What is the difference between a ranking video and a countdown video?

A countdown orders items toward a single #1 reveal and its retention engine is 'what's number one?' A ranking (tier list) issues a judgment per item onto a visible board, and its engine is dispute density - every placement is an argument. Countdowns peak at the end; rankings generate comments throughout. Use countdowns for superlatives, rankings for categories with strong preferences.

How many items should a tier list video have?

6-10. Each item needs 5-8 seconds for its verdict line and placement, which puts 10 items at the 75-second ceiling. Bigger categories should become series ('part 2 tomorrow: the handhelds'), which retain better than any single long video would.

How controversial should my placements be?

One genuine hot take per video, defensible on demand, surrounded by credible consensus placements.
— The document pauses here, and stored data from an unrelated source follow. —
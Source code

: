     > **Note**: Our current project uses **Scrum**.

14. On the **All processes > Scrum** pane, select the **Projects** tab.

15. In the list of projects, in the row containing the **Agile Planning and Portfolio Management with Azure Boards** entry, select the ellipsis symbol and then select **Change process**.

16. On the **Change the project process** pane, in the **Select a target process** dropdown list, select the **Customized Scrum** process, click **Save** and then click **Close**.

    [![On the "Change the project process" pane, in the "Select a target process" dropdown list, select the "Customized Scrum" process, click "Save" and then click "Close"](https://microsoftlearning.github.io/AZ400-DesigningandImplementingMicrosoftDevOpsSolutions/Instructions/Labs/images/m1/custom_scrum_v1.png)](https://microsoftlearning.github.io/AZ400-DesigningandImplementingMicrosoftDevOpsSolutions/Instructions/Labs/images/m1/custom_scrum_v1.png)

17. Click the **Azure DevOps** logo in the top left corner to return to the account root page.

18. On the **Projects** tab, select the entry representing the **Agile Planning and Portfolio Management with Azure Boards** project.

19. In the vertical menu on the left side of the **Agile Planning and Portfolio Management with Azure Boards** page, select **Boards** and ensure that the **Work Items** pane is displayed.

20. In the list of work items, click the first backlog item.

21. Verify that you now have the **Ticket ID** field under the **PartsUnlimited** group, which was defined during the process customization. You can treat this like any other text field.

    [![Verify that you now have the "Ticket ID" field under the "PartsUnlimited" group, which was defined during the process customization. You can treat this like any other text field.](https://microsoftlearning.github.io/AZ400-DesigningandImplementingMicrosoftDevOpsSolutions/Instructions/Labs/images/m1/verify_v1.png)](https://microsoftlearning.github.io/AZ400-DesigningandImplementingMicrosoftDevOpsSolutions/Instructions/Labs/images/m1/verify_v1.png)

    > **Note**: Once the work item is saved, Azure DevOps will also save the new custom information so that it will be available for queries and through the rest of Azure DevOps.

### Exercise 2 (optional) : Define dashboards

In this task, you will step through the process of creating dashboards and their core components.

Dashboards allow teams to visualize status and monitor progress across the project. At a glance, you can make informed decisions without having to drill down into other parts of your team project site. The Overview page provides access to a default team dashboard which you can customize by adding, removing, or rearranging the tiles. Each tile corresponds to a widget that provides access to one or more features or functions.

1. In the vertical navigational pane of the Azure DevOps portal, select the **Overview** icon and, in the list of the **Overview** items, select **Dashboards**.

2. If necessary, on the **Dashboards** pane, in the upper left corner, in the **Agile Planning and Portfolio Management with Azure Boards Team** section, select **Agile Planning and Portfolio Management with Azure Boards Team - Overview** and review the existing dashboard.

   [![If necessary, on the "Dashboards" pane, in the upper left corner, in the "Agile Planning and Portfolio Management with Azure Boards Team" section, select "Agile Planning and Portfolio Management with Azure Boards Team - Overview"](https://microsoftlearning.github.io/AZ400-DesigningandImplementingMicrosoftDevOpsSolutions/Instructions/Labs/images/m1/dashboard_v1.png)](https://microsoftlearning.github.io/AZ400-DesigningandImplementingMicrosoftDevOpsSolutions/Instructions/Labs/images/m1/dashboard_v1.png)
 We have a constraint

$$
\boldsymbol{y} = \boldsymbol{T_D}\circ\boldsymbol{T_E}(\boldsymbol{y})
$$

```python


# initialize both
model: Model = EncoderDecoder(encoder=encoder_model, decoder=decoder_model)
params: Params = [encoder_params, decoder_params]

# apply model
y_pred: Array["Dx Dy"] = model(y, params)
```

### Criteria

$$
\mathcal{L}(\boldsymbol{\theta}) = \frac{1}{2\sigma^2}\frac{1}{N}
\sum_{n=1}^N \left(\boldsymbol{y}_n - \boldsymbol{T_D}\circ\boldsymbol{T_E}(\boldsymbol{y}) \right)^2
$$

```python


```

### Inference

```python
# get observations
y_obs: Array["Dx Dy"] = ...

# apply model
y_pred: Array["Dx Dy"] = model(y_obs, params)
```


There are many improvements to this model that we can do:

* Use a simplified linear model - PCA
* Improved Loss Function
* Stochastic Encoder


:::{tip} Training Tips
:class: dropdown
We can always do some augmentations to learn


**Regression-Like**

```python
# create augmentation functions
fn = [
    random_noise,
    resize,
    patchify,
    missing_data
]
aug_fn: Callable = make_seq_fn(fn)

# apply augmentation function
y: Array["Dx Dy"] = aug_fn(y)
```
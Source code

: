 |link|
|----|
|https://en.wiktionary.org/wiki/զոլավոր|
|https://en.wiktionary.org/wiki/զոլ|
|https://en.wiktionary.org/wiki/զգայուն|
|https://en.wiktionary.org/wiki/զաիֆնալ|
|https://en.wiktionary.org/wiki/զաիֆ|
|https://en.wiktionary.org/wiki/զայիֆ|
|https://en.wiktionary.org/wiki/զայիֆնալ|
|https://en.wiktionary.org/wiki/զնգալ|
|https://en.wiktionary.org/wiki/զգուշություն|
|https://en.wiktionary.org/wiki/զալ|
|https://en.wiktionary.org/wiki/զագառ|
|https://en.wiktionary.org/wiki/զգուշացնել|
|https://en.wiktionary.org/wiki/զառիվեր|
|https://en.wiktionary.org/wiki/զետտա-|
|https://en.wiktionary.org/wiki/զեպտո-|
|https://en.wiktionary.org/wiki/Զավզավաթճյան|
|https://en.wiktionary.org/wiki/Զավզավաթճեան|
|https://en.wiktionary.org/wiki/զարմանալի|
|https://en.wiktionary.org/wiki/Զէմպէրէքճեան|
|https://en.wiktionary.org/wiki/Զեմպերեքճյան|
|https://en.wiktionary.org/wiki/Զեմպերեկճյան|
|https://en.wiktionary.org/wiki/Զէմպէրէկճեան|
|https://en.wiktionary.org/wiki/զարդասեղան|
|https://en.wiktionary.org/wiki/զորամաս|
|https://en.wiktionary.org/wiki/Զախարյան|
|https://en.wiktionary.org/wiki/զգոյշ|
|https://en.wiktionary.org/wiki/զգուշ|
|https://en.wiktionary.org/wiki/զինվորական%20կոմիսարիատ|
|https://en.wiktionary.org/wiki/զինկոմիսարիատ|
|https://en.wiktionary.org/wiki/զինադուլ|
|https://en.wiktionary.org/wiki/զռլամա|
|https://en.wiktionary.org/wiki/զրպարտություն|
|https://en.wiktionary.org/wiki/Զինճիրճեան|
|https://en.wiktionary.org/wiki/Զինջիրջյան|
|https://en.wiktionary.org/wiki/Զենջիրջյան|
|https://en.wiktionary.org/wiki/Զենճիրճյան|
The hot take creates the comment section; the consensus placements create the trust that makes people argue with you instead of dismissing you. All-outrage boards get labeled rage bait by the audience itself.

What visuals do I need for ranking videos?

A persistent tier board (S-F rows) in the lower half, the current item shown large above it, and a placement animation with a sound cue. For item imagery, use illustrated representations or photos you own rather than logos and press shots - the rights exposure of search-grabbed images is the same here as in countdown content. Reelry can generate consistent illustrated item art across a whole series.

Which niches work best for tier lists?

Anywhere preferences are strong and shared: gaming (the format's birthplace), food and snacks, fitness equipment and exercises, tech and apps, music by decade, dog breeds. The test is whether your audience argues about the category unprompted - if yes, a 'ranking every X' series will carry the channel for months.